SUDAH sebulan lebih The Great Royal Circus of India, rombongan
sirkus, terlantar di Lapangan Tegallega, Bandung. Sampai dengan
minggu ketiga Maret keadaannya memang kritis. Katanya, uang yang
ada tinggal Rp 200 ribu - dan jumlah itu untuk menghidupi 125
karyawan (termasuk 25 yang warganegara Indonesia) plus 22 ekor
binatang sirkus (termasuk gajah, singa dan harimau).
Bayangkan dalam keadaan normal si singa dan harimau memerlukan
daging mentah 50 Kg. Kini hanya bisa disediakan 10 Kg. Dan untuk
pulang kembali ke negeri martabak, menurut perhitungan mereka,
harus tersedia Rp 50 juta. Soalnya bukan ongkos transpor saja
yang harus mereka bayar. Tapi juga hutang-hutang: untuk daging,
akomodasi dan lain-lain.
Sebetulnya rombongan sirkus ini bukan baru saja mengenal
Indonesia. Mereka pertama kali main di sini pertegahan 1969, di
Jakarta Fair. Kemudian di beberapa kota. Menurut keterangan
Komisi Peneliti dan Penilai (KPP) Keiatan Kesenian/Hiburan dalam
rangka hubungan luar negeri, yang bernaung di bawah Departemen
P&K, untuk pertunjukan yang memang bermanfaat bagi masyarakat
atau dipergunakan buat nencari dana, bisa diberikan waktu
perpanjangan di luar biasanya. Biasanya PP hanya memberi izin
itu lebih kurang 2 bulan saja. Nah. Waktu itu setelah mengadakan
pertunjukan kurang lebih lima tahun, baru mereka pulang ke
India. Baik-baik saja.
Entah kenapa, 1975 rombongan ini kembali ke sini. Dan karena ada
peraturan dari KPP -- yang mengharuskan adanya sponsor bagi
rombongan luar yang ingin mendapat izin -- maka sirkus India itu
berusaha dan berhasil bekerja sama dengan Yayasan Gelanggang
Olah Raga Senayan. Bentuk kerja sama itu, seperti yang
diceritakan orang yang dekat dengan Senayan: sirkus tahu main
saja, dan Senayan yang mengurus segala keperluan administratif
perizinan. Kabarnya Senayan mendapat seperempat keuntungan
bersih. Dan demi Senayan itulah KPP selalu memberi perpanjangan
izin.
Hal itu berlangsung terus sampai KPP merasa bahwa waktu yang
diberikan cukup sudah -- baik bagi sang sirkus maupun bagi
Yayasan Gelora Senayan untuk mencari dana. Maka 24 Nopember
Ketua KPP mengirim surat ke Senayan, agar tak lagi memintakan
izin perpanjangan. Lalu tertanggal 8 Januari 1979 KPP secara
resmi memperingatkan rombongan itu untuk segera angkat kaki dan
diberi kelonggaran sampai akhir Pebruari.

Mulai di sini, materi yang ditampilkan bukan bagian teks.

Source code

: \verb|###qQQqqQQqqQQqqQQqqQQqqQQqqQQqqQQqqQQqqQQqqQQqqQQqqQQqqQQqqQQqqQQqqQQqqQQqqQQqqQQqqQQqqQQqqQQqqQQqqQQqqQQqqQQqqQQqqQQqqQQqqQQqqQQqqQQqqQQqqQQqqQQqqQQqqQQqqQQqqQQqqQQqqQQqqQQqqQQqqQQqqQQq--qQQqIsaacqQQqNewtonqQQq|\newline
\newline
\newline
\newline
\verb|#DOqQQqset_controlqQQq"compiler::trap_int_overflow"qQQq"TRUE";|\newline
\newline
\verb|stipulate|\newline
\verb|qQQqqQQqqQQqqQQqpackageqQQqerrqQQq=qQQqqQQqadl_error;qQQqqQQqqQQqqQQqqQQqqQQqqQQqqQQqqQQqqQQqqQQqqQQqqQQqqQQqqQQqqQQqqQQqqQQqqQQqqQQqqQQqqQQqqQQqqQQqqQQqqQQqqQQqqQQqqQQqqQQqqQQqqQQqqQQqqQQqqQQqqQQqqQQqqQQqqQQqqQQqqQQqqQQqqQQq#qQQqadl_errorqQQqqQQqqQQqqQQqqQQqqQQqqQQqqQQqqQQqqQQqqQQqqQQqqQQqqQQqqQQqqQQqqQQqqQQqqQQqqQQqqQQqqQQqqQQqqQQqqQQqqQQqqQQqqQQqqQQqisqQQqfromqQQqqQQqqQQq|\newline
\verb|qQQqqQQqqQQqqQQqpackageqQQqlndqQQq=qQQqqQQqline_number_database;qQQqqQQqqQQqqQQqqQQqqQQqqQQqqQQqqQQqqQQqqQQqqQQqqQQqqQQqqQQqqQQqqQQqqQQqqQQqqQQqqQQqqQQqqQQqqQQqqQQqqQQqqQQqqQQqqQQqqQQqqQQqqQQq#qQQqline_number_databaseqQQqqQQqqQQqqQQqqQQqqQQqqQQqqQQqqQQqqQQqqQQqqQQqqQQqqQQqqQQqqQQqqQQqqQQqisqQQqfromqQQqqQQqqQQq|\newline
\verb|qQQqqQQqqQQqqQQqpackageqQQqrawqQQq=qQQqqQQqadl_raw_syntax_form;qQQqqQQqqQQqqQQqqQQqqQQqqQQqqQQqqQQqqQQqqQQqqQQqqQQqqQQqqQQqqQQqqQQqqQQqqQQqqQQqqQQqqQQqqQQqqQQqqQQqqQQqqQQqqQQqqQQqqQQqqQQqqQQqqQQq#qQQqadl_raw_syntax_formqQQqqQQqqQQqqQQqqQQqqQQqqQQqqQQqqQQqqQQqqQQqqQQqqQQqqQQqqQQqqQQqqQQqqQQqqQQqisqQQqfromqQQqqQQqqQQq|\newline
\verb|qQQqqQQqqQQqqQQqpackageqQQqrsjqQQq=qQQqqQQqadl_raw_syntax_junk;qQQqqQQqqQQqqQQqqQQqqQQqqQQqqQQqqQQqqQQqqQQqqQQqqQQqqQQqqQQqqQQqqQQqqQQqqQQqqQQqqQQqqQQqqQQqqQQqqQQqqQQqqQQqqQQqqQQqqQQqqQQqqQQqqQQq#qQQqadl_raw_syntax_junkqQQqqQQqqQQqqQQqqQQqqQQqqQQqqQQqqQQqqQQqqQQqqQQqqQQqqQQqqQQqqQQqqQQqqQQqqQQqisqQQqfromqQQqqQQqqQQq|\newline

Tapi di pihak sirkus itu sendiri rupanya terjadi salah faham --
atau entah apa namanya. Beberapa bulan sebelum 1978 habis,
ketika rombongan masih mengadakan pertunjukan di Sumatera,
mereka sudah mengajukan izin kepada Gubernur Jawa Barat. Dan
izin itu keluar 4 Nopember 1978 untuk pertunjukan di tiga belas
kota -- berlaku sampai Nopember 1979.
Putus
Izin Gubernur itu dikeluarkan, salah satu dasarnya ialah surat
izin KPP pusat tertanggal 21 Pebruari 1978. Tak jelas sampai
kapan berlakunya izin KPP itu. Tapi kalau mengingat biasanya
Senayan memintakan izin setiap dua tahun sekali, tentunya itu
berlaku sampai akhir 1979. Jadi SK Gubernur Ja-Bar memang turun
sebelum ada surat Kepala KPP pusat, 24 Nopember 1978.
Menurut keterangan sekretariat KPP pusat, "memang ada salah
faham dalam membaca surat izin KPP 21 Pebruari itu." Tak jelas
di mana salah fahamnya. Tapi dari Senayan memang terdengar
suara-suara: surat dari KPP memang meragukan redaksionilnya.

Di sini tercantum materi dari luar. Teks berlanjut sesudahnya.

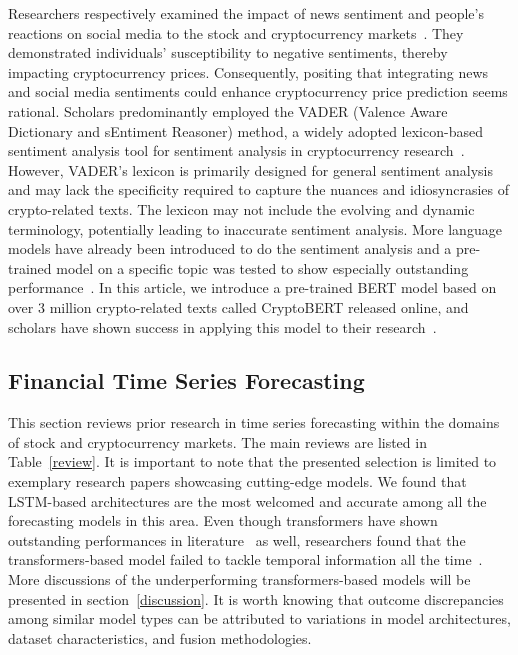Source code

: Researchers respectively examined the impact of news sentiment and people's reactions on social media to the stock and cryptocurrency markets~\cite{chen2023poster,almeida2023systematic}. They demonstrated individuals' susceptibility to negative sentiments, thereby impacting cryptocurrency prices. Consequently, positing that integrating news and social media sentiments could enhance cryptocurrency price prediction seems rational. Scholars predominantly employed the VADER (Valence Aware Dictionary and sEntiment Reasoner) method, a widely adopted lexicon-based sentiment analysis tool for sentiment analysis in cryptocurrency research~\cite{hutto2014vader, gurrib2022predicting, critien2022bitcoin}. However, VADER's lexicon is primarily designed for general sentiment analysis and may lack the specificity required to capture the nuances and idiosyncrasies of crypto-related texts. The lexicon may not include the evolving and dynamic terminology, potentially leading to inaccurate sentiment analysis. More language models have already been introduced to do the sentiment analysis and a pre-trained model on a specific topic was tested to show especially outstanding performance~\cite{min2023recent}. In this article, we introduce a pre-trained BERT model based on over 3 million crypto-related texts called CryptoBERT released online, and scholars have shown success in applying this model to their research~\cite{passalis2022multisource}.

\subsection{Financial Time Series Forecasting}
This section reviews prior research in time series forecasting within the domains of stock and cryptocurrency markets. The main reviews are listed in Table~\ref{review}. It is important to note that the presented selection is limited to exemplary research papers showcasing cutting-edge models. We found that LSTM-based architectures are the most welcomed and accurate among all the forecasting models in this area. Even though transformers have shown outstanding performances in literature~\cite{sridhar2021multi,muhammad2023transformer,yoo2021accurate} as well, researchers found that the transformers-based model failed to tackle temporal information all the time~\cite{zeng2023transformers}. More discussions of the underperforming transformers-based models will be presented in section~\ref{discussion}. It is worth knowing that outcome discrepancies among similar model types can be attributed to variations in model architectures, dataset characteristics, and fusion methodologies.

Namun setelah ada pendekatan dari KPP pusat, akhirnya SK
Gubernur Ja-Bar pun dicabut - 24 Pebruari 1979.
Dan lengkaplah sudah surat-surat yang dicabut -- sehingga sirkus
India itu tak punya pegangan lagi. Apalagi awal Maret Senayan
memutuskan hubungan kerja. Meski begitu mereka belum putus asa.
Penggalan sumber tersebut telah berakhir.